## Task objective
From the line with "### 1.打包构建（webpack、vite）" to the last line of the material, both inclusive, transcribe every line exactly and nothing else.

## Exercise input
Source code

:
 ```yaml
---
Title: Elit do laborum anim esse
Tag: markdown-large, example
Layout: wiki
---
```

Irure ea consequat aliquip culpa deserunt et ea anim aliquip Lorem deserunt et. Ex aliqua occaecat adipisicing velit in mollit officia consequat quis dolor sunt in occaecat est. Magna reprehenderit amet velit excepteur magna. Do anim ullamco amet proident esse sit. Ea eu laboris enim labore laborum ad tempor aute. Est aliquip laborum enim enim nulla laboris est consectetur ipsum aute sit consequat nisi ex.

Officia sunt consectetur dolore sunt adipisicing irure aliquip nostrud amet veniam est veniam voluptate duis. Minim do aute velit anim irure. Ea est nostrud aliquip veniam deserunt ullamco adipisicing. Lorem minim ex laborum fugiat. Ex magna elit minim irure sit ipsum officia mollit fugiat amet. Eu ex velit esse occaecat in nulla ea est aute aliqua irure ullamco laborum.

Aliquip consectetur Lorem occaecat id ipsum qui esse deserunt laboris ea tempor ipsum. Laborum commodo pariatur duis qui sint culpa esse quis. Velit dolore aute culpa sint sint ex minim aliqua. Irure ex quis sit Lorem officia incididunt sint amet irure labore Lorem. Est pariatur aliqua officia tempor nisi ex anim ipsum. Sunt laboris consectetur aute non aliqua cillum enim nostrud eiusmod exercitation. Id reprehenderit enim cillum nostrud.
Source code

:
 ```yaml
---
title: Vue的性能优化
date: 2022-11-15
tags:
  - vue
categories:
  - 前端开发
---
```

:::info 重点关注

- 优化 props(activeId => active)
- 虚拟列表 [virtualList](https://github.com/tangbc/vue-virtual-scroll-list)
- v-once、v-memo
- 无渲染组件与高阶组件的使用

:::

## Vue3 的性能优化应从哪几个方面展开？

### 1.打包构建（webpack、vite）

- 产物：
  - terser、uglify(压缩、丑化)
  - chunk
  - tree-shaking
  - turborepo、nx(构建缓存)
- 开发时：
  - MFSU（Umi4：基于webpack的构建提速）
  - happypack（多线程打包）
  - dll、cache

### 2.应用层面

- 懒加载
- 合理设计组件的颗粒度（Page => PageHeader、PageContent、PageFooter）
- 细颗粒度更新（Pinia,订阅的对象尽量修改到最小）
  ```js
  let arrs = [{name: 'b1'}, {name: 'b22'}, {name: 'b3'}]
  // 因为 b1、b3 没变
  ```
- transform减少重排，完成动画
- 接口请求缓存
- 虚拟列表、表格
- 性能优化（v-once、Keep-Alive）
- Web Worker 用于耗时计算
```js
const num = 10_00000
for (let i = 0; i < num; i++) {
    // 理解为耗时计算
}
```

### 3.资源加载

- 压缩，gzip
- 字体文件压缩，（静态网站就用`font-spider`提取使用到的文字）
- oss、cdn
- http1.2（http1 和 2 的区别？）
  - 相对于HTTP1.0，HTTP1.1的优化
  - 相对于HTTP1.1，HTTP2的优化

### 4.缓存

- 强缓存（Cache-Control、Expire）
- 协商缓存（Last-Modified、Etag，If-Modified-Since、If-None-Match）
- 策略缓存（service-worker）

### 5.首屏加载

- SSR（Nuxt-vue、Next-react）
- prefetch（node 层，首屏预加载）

## Result of this exercise
### 1.打包构建（webpack、vite）

- 产物：
  - terser、uglify(压缩、丑化)
  - chunk
  - tree-shaking
  - turborepo、nx(构建缓存)
- 开发时：
  - MFSU（Umi4：基于webpack的构建提速）
  - happypack（多线程打包）
  - dll、cache

### 2.应用层面

- 懒加载
- 合理设计组件的颗粒度（Page => PageHeader、PageContent、PageFooter）
- 细颗粒度更新（Pinia,订阅的对象尽量修改到最小）
  ```js
  let arrs = [{name: 'b1'}, {name: 'b22'}, {name: 'b3'}]
  // 因为 b1、b3 没变
  ```
- transform减少重排，完成动画
- 接口请求缓存
- 虚拟列表、表格
- 性能优化（v-once、Keep-Alive）
- Web Worker 用于耗时计算
```js
const num = 10_00000
for (let i = 0; i < num; i++) {
    // 理解为耗时计算
}
```

### 3.资源加载

- 压缩，gzip
- 字体文件压缩，（静态网站就用`font-spider`提取使用到的文字）
- oss、cdn
- http1.2（http1 和 2 的区别？）
  - 相对于HTTP1.0，HTTP1.1的优化
  - 相对于HTTP1.1，HTTP2的优化

### 4.缓存

- 强缓存（Cache-Control、Expire）
- 协商缓存（Last-Modified、Etag，If-Modified-Since、If-None-Match）
- 策略缓存（service-worker）

### 5.首屏加载

- SSR（Nuxt-vue、Next-react）
- prefetch（node 层，首屏预加载）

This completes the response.